En 2026, l’Hexagone prévoit d’emprunter 310 milliards d’euros

Image d'illustration. France et croissance économique.ADN
En 2026, le gouvernement français prévoit de lever 310 milliards d’euros sur les marchés financiers afin de financer ses besoins, confirmant ainsi l’ampleur des recours à l’emprunt pour soutenir la gestion budgétaire du pays.
Tl;dr
- La France prévoit d’emprunter 310 milliards en 2026.
- Dette record, mais stable à environ 10 % du PIB.
- Hausse des taux liée à l’instabilité et au contexte européen.
Un montant d’emprunt sans précédent pour 2026
L’Agence France Trésor vient de confirmer ce mardi que la France sollicitera une nouvelle fois les marchés pour un montant exceptionnel de 310 milliards d’euros en 2026. Ce chiffre, déjà révélé en octobre dernier, inclut l’ensemble des nouvelles émissions d’obligations à « moyen et long terme », déduction faite des éventuels rachats anticipés par l’État. Même en l’absence de loi de finances adoptée pour cette échéance, le recours aux marchés se profile donc dès janvier, rendu possible grâce à la loi spéciale signée par le président Emmanuel Macron samedi. L’AFT précise néanmoins que le volume exact pourrait encore être ajusté « en fonction de la loi de finances » si nécessaire.

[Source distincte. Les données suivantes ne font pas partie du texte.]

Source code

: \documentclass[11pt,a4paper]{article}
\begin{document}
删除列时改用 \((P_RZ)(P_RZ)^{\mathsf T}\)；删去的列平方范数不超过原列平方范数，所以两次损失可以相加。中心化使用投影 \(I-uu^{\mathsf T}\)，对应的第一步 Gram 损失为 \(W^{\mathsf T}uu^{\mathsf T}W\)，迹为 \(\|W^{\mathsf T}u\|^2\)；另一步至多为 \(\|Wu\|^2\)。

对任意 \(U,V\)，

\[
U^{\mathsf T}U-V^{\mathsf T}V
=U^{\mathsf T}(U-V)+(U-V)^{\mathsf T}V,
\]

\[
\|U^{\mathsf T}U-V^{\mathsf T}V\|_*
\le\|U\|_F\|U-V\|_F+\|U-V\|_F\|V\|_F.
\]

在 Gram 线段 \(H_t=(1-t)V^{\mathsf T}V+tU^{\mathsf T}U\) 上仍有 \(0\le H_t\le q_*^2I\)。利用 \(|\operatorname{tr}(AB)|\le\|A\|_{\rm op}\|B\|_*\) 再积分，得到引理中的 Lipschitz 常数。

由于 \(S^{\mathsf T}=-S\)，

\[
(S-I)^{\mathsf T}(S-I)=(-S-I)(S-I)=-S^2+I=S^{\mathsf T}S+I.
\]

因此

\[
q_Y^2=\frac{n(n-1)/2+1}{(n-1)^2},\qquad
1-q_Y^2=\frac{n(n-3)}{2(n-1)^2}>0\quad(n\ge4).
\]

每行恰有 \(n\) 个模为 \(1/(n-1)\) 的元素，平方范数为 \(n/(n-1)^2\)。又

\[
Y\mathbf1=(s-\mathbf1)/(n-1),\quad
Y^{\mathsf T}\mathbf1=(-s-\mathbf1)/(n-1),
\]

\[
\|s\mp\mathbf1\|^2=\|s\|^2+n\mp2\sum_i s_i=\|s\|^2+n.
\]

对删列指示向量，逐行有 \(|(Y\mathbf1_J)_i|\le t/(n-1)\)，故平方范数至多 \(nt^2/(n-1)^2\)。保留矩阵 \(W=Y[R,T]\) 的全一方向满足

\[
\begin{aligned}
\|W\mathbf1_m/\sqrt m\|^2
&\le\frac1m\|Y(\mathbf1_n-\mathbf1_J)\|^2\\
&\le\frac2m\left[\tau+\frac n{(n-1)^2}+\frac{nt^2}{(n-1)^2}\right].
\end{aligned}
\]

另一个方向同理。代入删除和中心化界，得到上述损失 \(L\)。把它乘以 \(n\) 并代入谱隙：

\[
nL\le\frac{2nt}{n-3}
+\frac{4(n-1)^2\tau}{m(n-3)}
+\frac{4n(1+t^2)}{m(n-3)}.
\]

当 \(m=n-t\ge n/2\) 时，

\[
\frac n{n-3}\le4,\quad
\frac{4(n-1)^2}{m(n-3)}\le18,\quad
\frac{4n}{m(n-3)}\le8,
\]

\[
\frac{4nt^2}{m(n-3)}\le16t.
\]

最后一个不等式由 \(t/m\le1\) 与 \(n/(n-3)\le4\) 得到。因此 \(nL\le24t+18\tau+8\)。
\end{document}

L’évolution du poids de la dette sur l’économie
En valeur absolue, ces 310 milliards constituent un nouveau sommet historique pour la dette souveraine française. Pourtant, rapportée au produit intérieur brut national, cette somme ne représente qu’environ 10 % du PIB. Un ratio qui reste relativement stable par rapport à l’année précédente. Pour mémoire, selon les chiffres publiés par l’AFT, le volume net emprunté cette année s’est élevé à 300 milliards d’euros, alors qu’il était de 285 milliards en 2024.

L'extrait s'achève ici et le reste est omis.